PNRA: In Defense of Panera Bread (Update 7/30)
If there is one component of investing that I feel that I have mastered is restaurant and beverage names. I won't list the names and the record of my calls...let's just say that I wish that I had put more money where my mouth has been -- even as recently as a few months ago when BUD was selling around $42.
The goal, of course, is to buy great long term opportunities when they are the best prices - hopefully creating a "margin of safety" as discussed by Benjamin Graham.
Wendy's (WEN) is a fantastic company that seems to be experiencing some recent short term operating issues. Some of the negative recent news may continue to impair the stock (currently trading around $59.50; traded between $43.58 & $66.35 in the last 52 weeks) and ultimately create a good entry point. (In early 2003 I was ALL OVER my dad to buy this when it was trading near $25. Hmmm...120% return in 3.5 years? I'll take it!)
One restaurant company that may be looking extremely tasty about now is Panera Bread (PNRA, $51.53). Panera was THE hot growth story in quick-service/fast casual earlier in the decade. The stock is up 272% since June 2001, vs. 8.3% for the S&P 500, but it is currently down 30% from its recent high of $75. IMHO, the growth story on Panera is nowhere close to complete.
I found this interview in Fortune that I thought was interesting and insightful.
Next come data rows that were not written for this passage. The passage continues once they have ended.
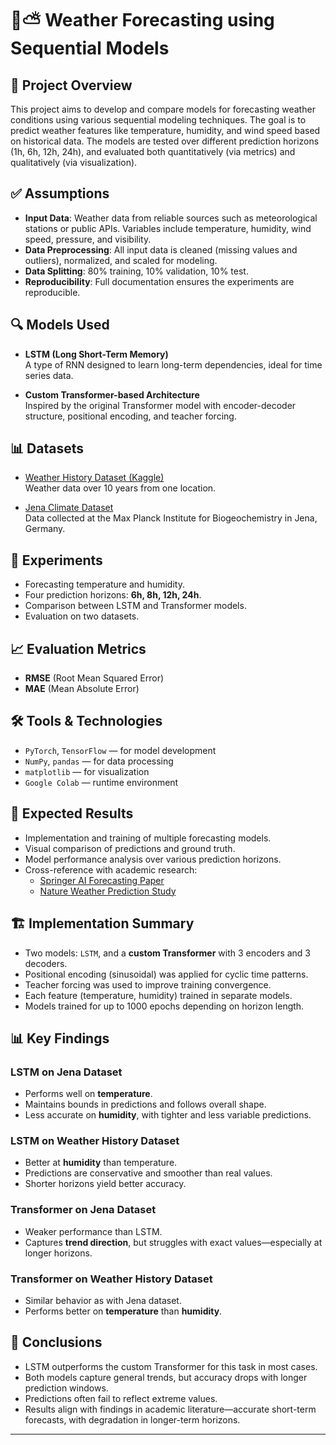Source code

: # 🧠⛅ Weather Forecasting using Sequential Models

## 📌 Project Overview

This project aims to develop and compare models for forecasting weather conditions using various sequential modeling techniques. The goal is to predict weather features like temperature, humidity, and wind speed based on historical data. The models are tested over different prediction horizons (1h, 6h, 12h, 24h), and evaluated both quantitatively (via metrics) and qualitatively (via visualization).

## ✅ Assumptions

- **Input Data**: Weather data from reliable sources such as meteorological stations or public APIs. Variables include temperature, humidity, wind speed, pressure, and visibility.
- **Data Preprocessing**: All input data is cleaned (missing values and outliers), normalized, and scaled for modeling.
- **Data Splitting**: 80% training, 10% validation, 10% test.
- **Reproducibility**: Full documentation ensures the experiments are reproducible.

## 🔍 Models Used

- **LSTM (Long Short-Term Memory)**  
  A type of RNN designed to learn long-term dependencies, ideal for time series data.

- **Custom Transformer-based Architecture**  
  Inspired by the original Transformer model with encoder-decoder structure, positional encoding, and teacher forcing.

## 📊 Datasets

- [Weather History Dataset (Kaggle)](https://www.kaggle.com/datasets/muthuj7/weather-dataset)  
  Weather data over 10 years from one location.

- [Jena Climate Dataset](https://www.kaggle.com/datasets/mnassrib/jena-climate)  
  Data collected at the Max Planck Institute for Biogeochemistry in Jena, Germany.

## 🧪 Experiments

- Forecasting temperature and humidity.
- Four prediction horizons: **6h, 8h, 12h, 24h**.
- Comparison between LSTM and Transformer models.
- Evaluation on two datasets.

## 📈 Evaluation Metrics

- **RMSE** (Root Mean Squared Error)  
- **MAE** (Mean Absolute Error)

## 🛠️ Tools & Technologies

- `PyTorch`, `TensorFlow` — for model development  
- `NumPy`, `pandas` — for data processing  
- `matplotlib` — for visualization  
- `Google Colab` — runtime environment

## 🎯 Expected Results

- Implementation and training of multiple forecasting models.
- Visual comparison of predictions and ground truth.
- Model performance analysis over various prediction horizons.
- Cross-reference with academic research:
  - [Springer AI Forecasting Paper](https://link.springer.com/article/10.1007/s10489-023-04824-w)  
  - [Nature Weather Prediction Study](https://www.nature.com/articles/s41586-023-06185-3)

## 🏗️ Implementation Summary

- Two models: `LSTM`, and a **custom Transformer** with 3 encoders and 3 decoders.
- Positional encoding (sinusoidal) was applied for cyclic time patterns.
- Teacher forcing was used to improve training convergence.
- Each feature (temperature, humidity) trained in separate models.
- Models trained for up to 1000 epochs depending on horizon length.

## 📊 Key Findings

### LSTM on Jena Dataset
- Performs well on **temperature**.
- Maintains bounds in predictions and follows overall shape.
- Less accurate on **humidity**, with tighter and less variable predictions.

### LSTM on Weather History Dataset
- Better at **humidity** than temperature.
- Predictions are conservative and smoother than real values.
- Shorter horizons yield better accuracy.

### Transformer on Jena Dataset
- Weaker performance than LSTM.
- Captures **trend direction**, but struggles with exact values—especially at longer horizons.

### Transformer on Weather History Dataset
- Similar behavior as with Jena dataset.
- Performs better on **temperature** than **humidity**.

## 📌 Conclusions

- LSTM outperforms the custom Transformer for this task in most cases.
- Both models capture general trends, but accuracy drops with longer prediction windows.
- Predictions often fail to reflect extreme values.
- Results align with findings in academic literature—accurate short-term forecasts, with degradation in longer-term horizons.

---

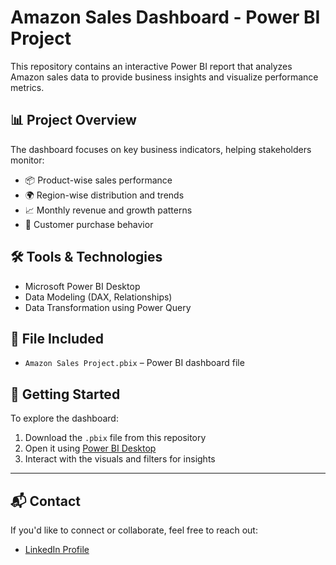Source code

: # Amazon Sales Dashboard - Power BI Project

This repository contains an interactive Power BI report that analyzes Amazon sales data to provide business insights and visualize performance metrics.

## 📊 Project Overview
The dashboard focuses on key business indicators, helping stakeholders monitor:

- 📦 Product-wise sales performance
- 🌍 Region-wise distribution and trends
- 📈 Monthly revenue and growth patterns
- 👥 Customer purchase behavior

## 🛠 Tools & Technologies
- Microsoft Power BI Desktop
- Data Modeling (DAX, Relationships)
- Data Transformation using Power Query

## 📁 File Included
- `Amazon Sales Project.pbix` – Power BI dashboard file

## 🚀 Getting Started
To explore the dashboard:
1. Download the `.pbix` file from this repository
2. Open it using [Power BI Desktop](https://powerbi.microsoft.com/desktop/)
3. Interact with the visuals and filters for insights

---

## 📬 Contact
If you'd like to connect or collaborate, feel free to reach out:

- [LinkedIn Profile](https://www.linkedin.com/in/tharund/)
I think that Panera actually has two strategic operations for revenue growth: (1) expansion of # of restaurants, and (2) $ volume being pumped through each restaurant.
(1) Panera currently has 300+ company-owned cafés and almost 600 franchised stores. But, IMHO the concept has a lot of room to run. The CEO says:
Is it going to be 2,000, 3,000, 4,000? I don't answer that question, because it doesn't matter to me. What I know is that I have enough real estate and demand to support the 17% growth we're committed to for the next three to five years. And we're on record with a target of 30% [profit growth] this year.
(2) Panera currently excels in only 2 day parts, with dinner being a huge hole in the concepts operations. 20% of PNRA's business comes after 5pm. The company is just now rolling out the first of a wave of products for the evening. "We are doing a product called Crispani, it's a pizza-like product made from our fresh dough, organic Muir tomatoes, Neiman Ranch pork sausage."
If you give people food they want, in an environment that they want, they will spend a dollar or two more, they will go out of the way for it. When we first started we were offering a lunch solution rooted in soup, salad, and a sandwich, and we were doing $1 million a unit. Today we are doing $2 million a unit and offering four consumer solutions - lunch, breakfast, a gathering-place solution, and a take-home solution.
This blog entry from Seeking Alpha makes a quick case for Panera, which I see as a safe long term bet at these levels.
So now it's up to investors to place their bets on whether or not Crispani will turn out to be good for Panera, or cause its demise. My guess is that it won't cause the bakery-cafe's demise, given the history of successful product rollouts and America's infatuation with pizza.
And oh, by the way, there are more menu innovations coming but the company won't say what. But Panera might not earn the $2/share like managment originally said would happen. Would you be disappointed if they only earned $1.90, instead? That would only be 26% EPS growth.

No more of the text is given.